**WHAT IS EXPECTED:** The number of lines below holding the string "lugares" is the only answer wanted.
____________
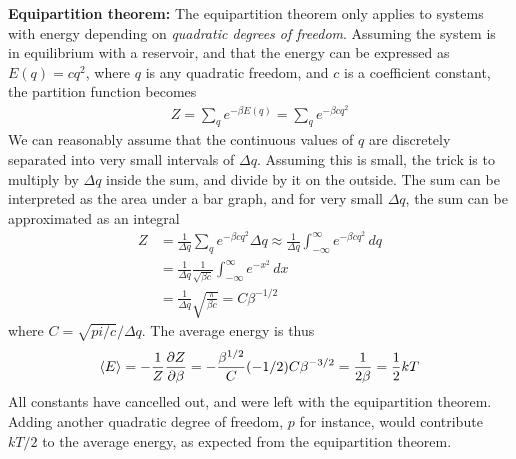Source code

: \documentclass[a4paper, english, 12pt]{article}
\begin{document}
\begin{multicols*}{2}
\textbf{Equipartition theorem:} The equipartition theorem only applies to systems with energy depending on \textit{quadratic degrees of freedom}. Assuming the system is in equilibrium with a reservoir, and that the energy can be expressed as $E(q)=c q^2$, where $q$ is any quadratic freedom, and $c$ is a coefficient constant, the partition function becomes 
\begin{align*}
    Z=\sum_q e^{-\beta E(q)}=\sum_q e^{-\beta c q^2}
\end{align*}
We can reasonably assume that the continuous values of $q$ are discretely separated into very small intervals of $\Delta q$. Assuming this is small, the trick is to multiply by $\Delta q$ inside the sum, and divide by it on the outside. The sum can be interpreted as the area under a bar graph, and for very small $\Delta q$, the sum can be approximated as an integral 
\begin{align*}
    Z&=\frac{1}{\Delta q}\sum_q e^{-\beta c q^2}\Delta q \approx \frac{1}{\Delta q} \int_{-\infty}^\infty e^{-\beta cq^2}\,dq \\ 
    &=\frac{1}{\Delta q}\frac{1}{\sqrt{\beta c}}\int_{-\infty}^\infty e^{-x^2}\,dx \\ 
    &= \frac{1}{\Delta q}\sqrt{\frac{\pi}{\beta c}}=C\beta^{-1/2}
\end{align*}
where $C=\sqrt{pi/c}/\Delta q$. The average energy is thus 
\begin{align*}
    \expval{E}=-\frac{1}{Z}\pdv{Z}{\beta}=-\frac{\beta^{1/2}}{C}(-1/2)C\beta^{-3/2}=\frac{1}{2\beta} =\frac{1}{2}kT
\end{align*}
All constants have cancelled out, and were left with the equipartition theorem. Adding another quadratic degree of freedom, $p$ for instance, would contribute $kT/2$ to the average energy, as expected from the equipartition theorem. 



\end{multicols*}
\end{document}
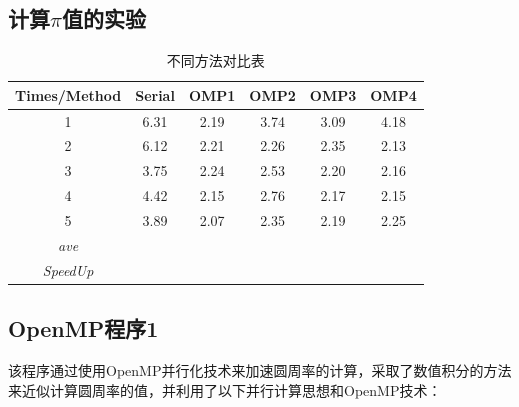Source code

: \documentclass{article}
\begin{document}
\subsection{计算$\pi$值的实验}
\begin{table}[H]
    \centering
    \caption{不同方法对比表}
    \label{my-label}
    \begin{tabular}{@{}cccccc@{}}
    \toprule
    Times/Method & Serial & OMP1 & OMP2 & OMP3 & OMP4 \\ \midrule
    1            &   6.31     &    2.19  &   3.74   &   3.09   &   4.18   \\
    2            &     6.12   &   2.21   &   2.26   &    2.35  &    2.13  \\
    3            &      3.75  &   2.24   &   2.53   &   2.20   &   2.16   \\
    4            &     4.42   &    2.15  &   2.76   &   2.17   &    2.15  \\
    5            &     3.89   &  2.07    &   2.35   &   2.19   &    2.25  \\
    \textit{ave} &        &      &      &      &      \\
    \textit{SpeedUp} &        &      &      &      &      \\ \bottomrule
    \end{tabular}
\end{table}
\subsection{OpenMP程序1}
该程序通过使用OpenMP并行化技术来加速圆周率的计算，采取了数值积分的方法来近似计算圆周率的值，并利用了以下并行计算思想和OpenMP技术：
\end{document}
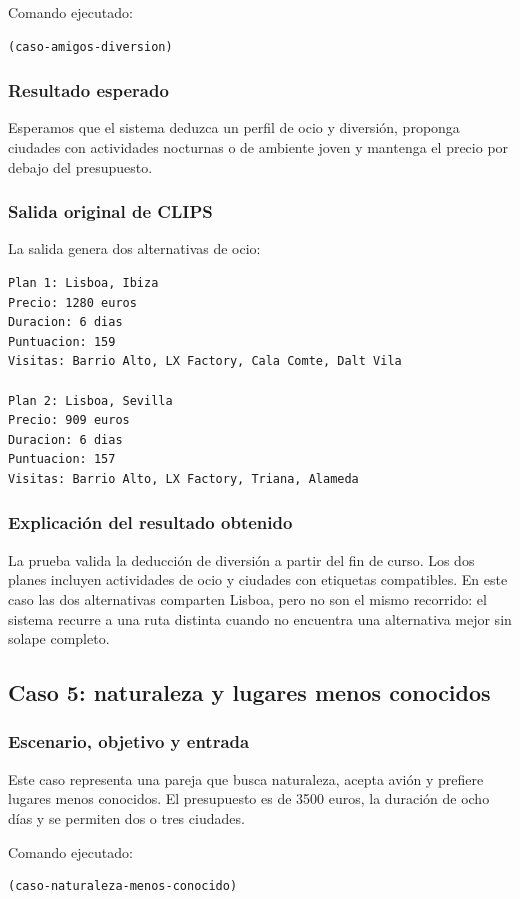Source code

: \documentclass[11pt,a4paper]{article}
\begin{document}
Comando ejecutado:
\begin{verbatim}
(caso-amigos-diversion)
\end{verbatim}

\subsubsection{Resultado esperado}
Esperamos que el sistema deduzca un perfil de ocio y diversi\'on, proponga
ciudades con actividades nocturnas o de ambiente joven y mantenga el precio por
debajo del presupuesto.

\subsubsection{Salida original de CLIPS}
La salida genera dos alternativas de ocio:
\begin{verbatim}
Plan 1: Lisboa, Ibiza
Precio: 1280 euros
Duracion: 6 dias
Puntuacion: 159
Visitas: Barrio Alto, LX Factory, Cala Comte, Dalt Vila

Plan 2: Lisboa, Sevilla
Precio: 909 euros
Duracion: 6 dias
Puntuacion: 157
Visitas: Barrio Alto, LX Factory, Triana, Alameda
\end{verbatim}

\subsubsection{Explicaci\'on del resultado obtenido}
La prueba valida la deducci\'on de diversi\'on a partir del fin de curso. Los dos
planes incluyen actividades de ocio y ciudades con etiquetas compatibles. En
este caso las dos alternativas comparten Lisboa, pero no son el mismo recorrido:
el sistema recurre a una ruta distinta cuando no encuentra una alternativa
mejor sin solape completo.

\subsection{Caso 5: naturaleza y lugares menos conocidos}
\subsubsection{Escenario, objetivo y entrada}
Este caso representa una pareja que busca naturaleza, acepta avi\'on y prefiere
lugares menos conocidos. El presupuesto es de 3500 euros, la duraci\'on de ocho
d\'ias y se permiten dos o tres ciudades.

Comando ejecutado:
\begin{verbatim}
(caso-naturaleza-menos-conocido)
\end{verbatim}
\end{document}
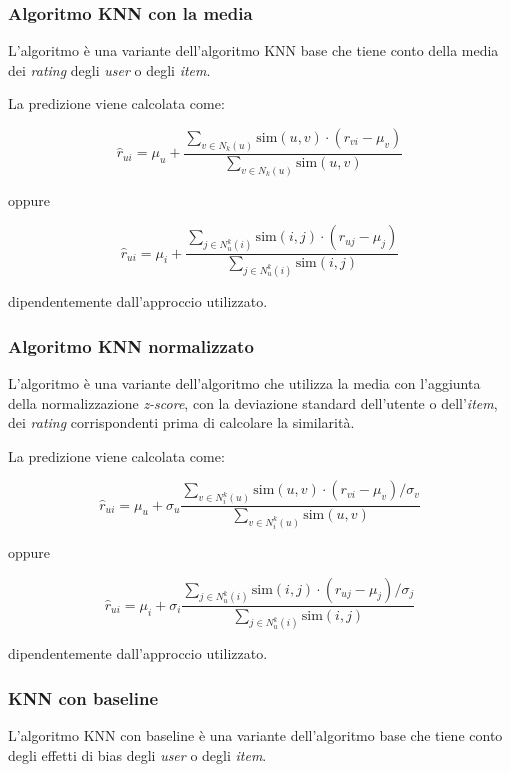 \subsubsection{Algoritmo KNN con la media}
\label{algoritmo-knn-con-la-media}

L'algoritmo è una variante dell'algoritmo KNN base che tiene conto della media dei \emph{rating} degli \emph{user} o degli \emph{item}.

La predizione viene calcolata come:

\[
\hat{r}_{ui} = \mu_u + \frac{\sum_{v \in N_k(u)} \text{sim}(u, v) \cdot (r_{vi} - \mu_v)}{\sum_{v \in N_k(u)} \text{sim}(u, v)}
\]

oppure

\[
\hat{r}_{ui} = \mu_i + \frac{\sum_{j \in N^k_u(i)} \text{sim}(i, j) \cdot (r_{uj} - \mu_j)}{\sum_{j \in N^k_u(i)} \text{sim}(i, j)}
\]

dipendentemente dall'approccio utilizzato.

\subsubsection{Algoritmo KNN normalizzato}
\label{algoritmo-knn-normalizzato}

L'algoritmo è una variante dell'algoritmo che utilizza la media con l'aggiunta della normalizzazione \emph{z-score}, con la deviazione standard dell'utente o dell'\emph{item}, dei \emph{rating} corrispondenti prima di calcolare la similarità.

La predizione viene calcolata come:

\[
\hat{r}_{ui} = \mu_u + \sigma_u \frac{\sum_{v \in N^k_i(u)} \text{sim}(u, v) \cdot (r_{vi} - \mu_v) / \sigma_v}{\sum_{v \in N^k_i(u)} \text{sim}(u, v)}
\]

oppure

\[
\hat{r}_{ui} = \mu_i + \sigma_i \frac{\sum_{j \in N^k_u(i)} \text{sim}(i, j) \cdot (r_{uj} - \mu_j) / \sigma_j}{\sum_{j \in N^k_u(i)} \text{sim}(i, j)}
\]

dipendentemente dall'approccio utilizzato.

\subsubsection{KNN con baseline}
\label{knn-con-baseline}

L'algoritmo KNN con baseline \cite{KNN_baseline} è una variante dell'algoritmo base che tiene conto degli effetti di bias degli \emph{user} o degli \emph{item}.

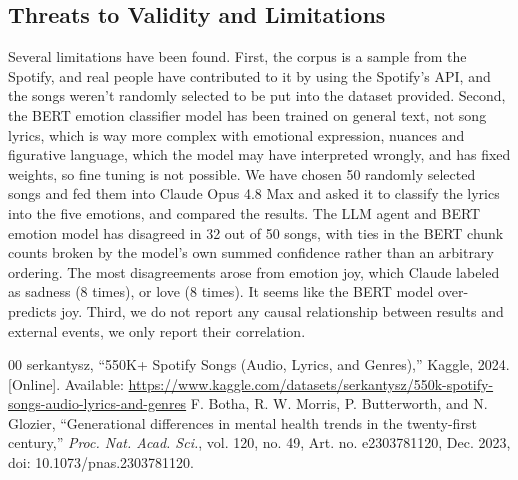 \documentclass[conference]{IEEEtran}
\begin{document}
\subsection{Threats to Validity and Limitations}
Several limitations have been found. First, the corpus is a sample
from the Spotify, and real people have contributed to it by
using the Spotify's API, and the songs weren't randomly selected to
be put into the dataset provided. Second, the BERT emotion classifier model
has been trained on general text, not song lyrics, which is way more complex
with emotional expression, nuances and figurative language, which the model may
have interpreted wrongly, and has fixed weights, so fine tuning is not possible.
We have chosen 50 randomly selected songs and fed them into Claude Opus 4.8 Max
and asked it to classify the lyrics into the five emotions, and compared the results.
The LLM agent and BERT emotion model has disagreed in 32 out of 50 songs,
with ties in the BERT chunk counts broken by the model's own summed confidence
rather than an arbitrary ordering. The most disagreements arose from emotion joy,
which Claude labeled as sadness (8 times), or love (8 times). It seems like the
BERT model over-predicts joy. Third, we do not report any causal relationship 
between results and external events, we only report their correlation.

\begin{thebibliography}{00}
 serkantysz, ``550K+ Spotify Songs (Audio, Lyrics, and Genres),'' Kaggle, 2024. [Online]. Available: \url{https://www.kaggle.com/datasets/serkantysz/550k-spotify-songs-audio-lyrics-and-genres}
 F. Botha, R. W. Morris, P. Butterworth, and N. Glozier, ``Generational differences in mental health trends in the twenty-first century,'' \textit{Proc. Nat. Acad. Sci.}, vol. 120, no. 49, Art. no. e2303781120, Dec. 2023, doi: 10.1073/pnas.2303781120.
\end{thebibliography}
\end{document}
____________
**EXPECTED ANSWER:** 2